Lithium migration between blended cathodes of a lithium-ion battery

Abstract

Lithium migration in electrodes of a lithium-ion battery (LIB) is a necessary electrochemical process to store energy in the battery. An understanding of the mechanism of lithium migration can lead to an improvement in LIBs and the development of next-generation rechargeable batteries. In general, two cathode materials are frequently used in the cathode of an LIB. We found a unique behavior for lithium migration in a blended 10 cathode consisting of LiAl_0.1Mn_1.9O₄ (LMO) and LiNi_1/3Mn_1/3Co_1/3O₂ (NMC) during and after charge and discharge processes via in situ X-ray diffraction. First, the relationships among the capacities, open-circuit voltages (V_oc), and lattice parameters were investigated for the cathodes composed of either LMO or NMC. Subsequently, their lattice parameters in the blended cathodes were determined to evaluate the capacity and V_oc of each active material. The capacities of LMO and NMC in the blended cathodes can be deduced from the lattice parameters. Furthermore, the sums of their capacities coincided with the cell capacities.
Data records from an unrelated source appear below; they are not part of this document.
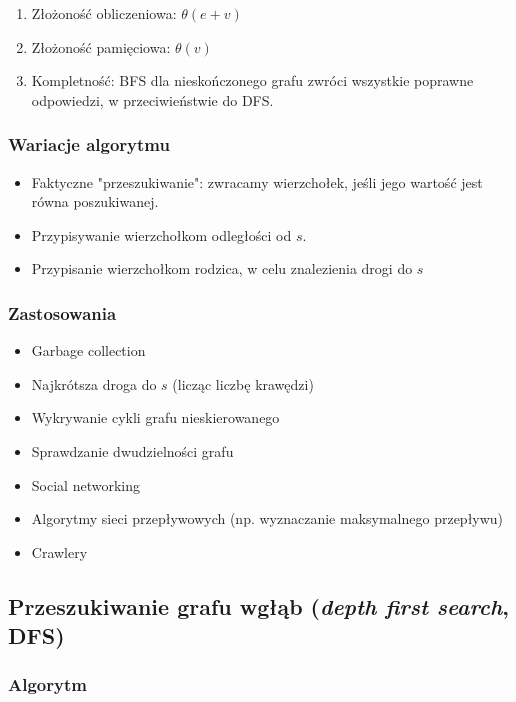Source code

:\documentclass[main.tex]{subfiles}
\begin{document}
    \begin{enumerate}
        \item Złożoność obliczeniowa: $\theta(e + v)$
        \item Złożoność pamięciowa: $\theta(v)$
        \item Kompletność: BFS dla nieskończonego grafu zwróci wszystkie poprawne
        odpowiedzi, w przeciwieństwie do DFS.
    \end{enumerate}

    \subsubsection{Wariacje algorytmu}

    \begin{itemize}
        \item Faktyczne "przeszukiwanie": zwracamy wierzchołek, jeśli jego wartość jest
        równa poszukiwanej.
        \item Przypisywanie wierzchołkom odległości od $s$.
        \item Przypisanie wierzchołkom rodzica, w celu znalezienia drogi do $s$
    \end{itemize}

    \subsubsection{Zastosowania}

    \begin{itemize}
        \item Garbage collection
        \item Najkrótsza droga do $s$ (licząc liczbę krawędzi)
        \item Wykrywanie cykli grafu nieskierowanego
        \item Sprawdzanie dwudzielności grafu
        \item Social networking
        \item Algorytmy sieci przepływowych (np. wyznaczanie maksymalnego przepływu)
        \item Crawlery
    \end{itemize}

    \subsection{Przeszukiwanie grafu wgłąb (\textit{depth first search}, DFS)}

    \subsubsection{Algorytm}
\end{document}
In addition, changes in the lattice parameters of NMC were observed during voltage relaxation after the charge and discharge processes, which revealed that lithium migration occurred between LMO and NMC. These results demonstrate that charge–discharge processes locally occur at the interface between the materials in the blended cathode after the charge and discharge processes are stopped.